Questo suo amore è il vero giudizio sulla nostra vita, sul nostro non amore, sulle complicità con colui che rovina la nostra vita e quella del prossimo.
Il suo giudizio è l’amore che possiamo comprendere e per questo diventare consapevoli della nostra resistenza, diffidenza, chiusura e delle conseguenze che questo causa su di noi e sul prossimo.
Sembra quasi che abbiamo paura del cuore, tanto che ci abituiamo a vivere senza, a tenerlo nascosto, perché farlo vedere ci fa sentire esposti, vulnerabili.
Cosa diventa la vita senza cuore, cioè quell’intreccio che ognuno di noi è, che solo l’amore sa conoscere?
In un mondo senza legami veri, egocentrico, pensiamo che il cuore per essere se stesso debba consumare, possedere, in quell’individualismo malsano che segna la vita.

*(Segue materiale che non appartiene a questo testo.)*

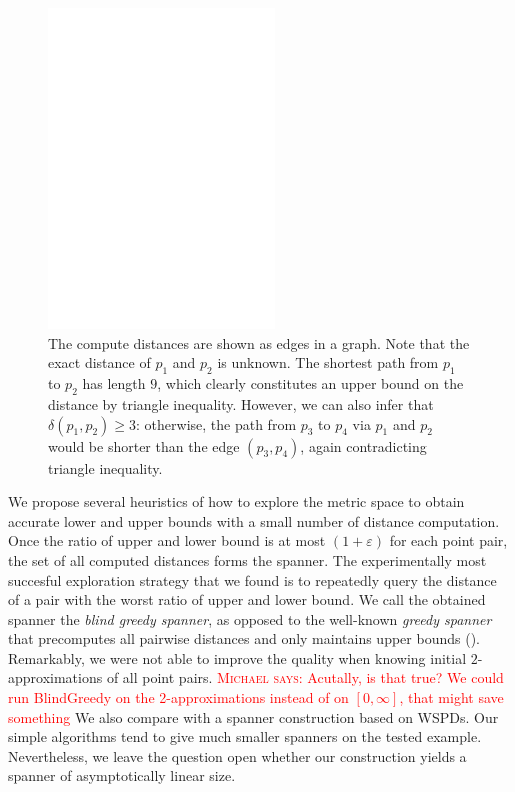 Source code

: \documentclass[a4paper,USenglish]{socg-lipics-v2018}
\newcommand{\eps}{\varepsilon}
\newcommand{\dist}{\delta}
\def\marrow{\marginpar[\hfill$\longrightarrow$]{$\longleftarrow$}}
\def\michael#1{\textcolor{red}{\textsc{Michael says: }{\marrow\sf #1}}}
\begin{document}
\begin{figure}[h]
\centering
\includegraphics[width=6cm]{intro_example.eps}
\caption{The compute distances are shown as edges in a graph. Note that the exact distance
of $p_1$ and $p_2$ is unknown. The shortest path from $p_1$ to $p_2$ has length $9$, which clearly
constitutes an upper bound on the distance by triangle inequality.
However, we can also infer that $\dist(p_1,p_2)\geq 3$:
otherwise, the path from $p_3$ to $p_4$ via $p_1$ and $p_2$
would be shorter than the edge $(p_3,p_4)$, again contradicting
triangle inequality.}
\label{fig:1st_example}
\end{figure}

We propose several heuristics of how to explore the metric space to obtain accurate lower and upper bounds
with a small number of distance computation. Once the ratio of upper and lower bound is at most $(1+\eps)$
for each point pair, the set of all computed distances forms the spanner.
The experimentally most succesful exploration strategy that we found is to
repeatedly query the distance of a pair with the worst ratio of upper and lower bound.
We call the obtained spanner the \emph{blind greedy spanner}, as opposed to the well-known
\emph{greedy spanner} that precomputes all pairwise distances and only maintains upper bounds (\cite{althofer1993sparse}).
Remarkably, we were not able to improve the quality when knowing initial $2$-approximations of all point pairs.
\michael{Acutally, is that true? We could run BlindGreedy on the 2-approximations instead of on $[0,\infty]$,
that might save something}
We also compare with a spanner construction based on WSPDs. Our simple algorithms tend to give much smaller
spanners on the tested example. Nevertheless, we leave the question open whether our construction
yields a spanner of asymptotically linear size.
\end{document}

Il mondo così finisce per perdere il cuore.
Alcuni teorizzano che bisogna mettere da parte il cuore, come se non ci facesse vedere bene, diventasse ingenuità, ci facesse soffrire troppo, o che il mercato e lo sviluppo hanno conseguenze inevitabili e necessarie.
Non possiamo mai accettarlo!
La Pasqua è il doloroso passaggio che attraversa il buio, l’oscurità più grande, la morte.
Solo così la speranza si realizza.
La fiducia nel Signore addolcisce i «guai» inevitabili della vita vera, come dice Manzoni, e li rende utili per una vita migliore.
Solo «vedendo con il cuore », con gli occhi del cuore, scopriamo il mondo intorno.
L’Eucaristia dona il cuore e la comunione con il Signore e con i fratelli.
Ed è propria questa comunione la nostra forza, perché amore, infinito e con infiniti significati, amore che nutre il nostro cuore insoddisfatto, incerto, smarrito, peccatore.
Come ricorda Papa Leone XIV, nell’unico Cristo noi siamo uno.
Camminiamo insieme, cammineremo insieme con la gioia nel cuore e il canto sulle labbra.
Ci fermeremo ad adorare il suo Corpo, cioè a dire: “Gesù, io sono tuo e ti seguo nella mia vita, non vorrei mai perdere questa amicizia, questa comunione con te” (Dn68).
Restare con Gesù ci aiuta a restare e a non scappare, ci apre, non ci chiude, ci fa essere intimi con noi stessi per essere di cuore con tutti.
* arcivescovo
Nell’omelia della celebrazione cittadina del Corpus Domini, Zuppi ha ricordato che Gesù «fa comunione con il suo pane e questa ci impegna a fare comunione della nostra esistenza»
Sono stati centinaia i fedeli che hanno partecipato alla Messa in San Paolo Maggiore in occasione del Corpus Domini cittadino.
Al termine della celebrazione si è svolta anche la processione del SS. Sacramento lungo le vie Barberia e Cesare Battisti.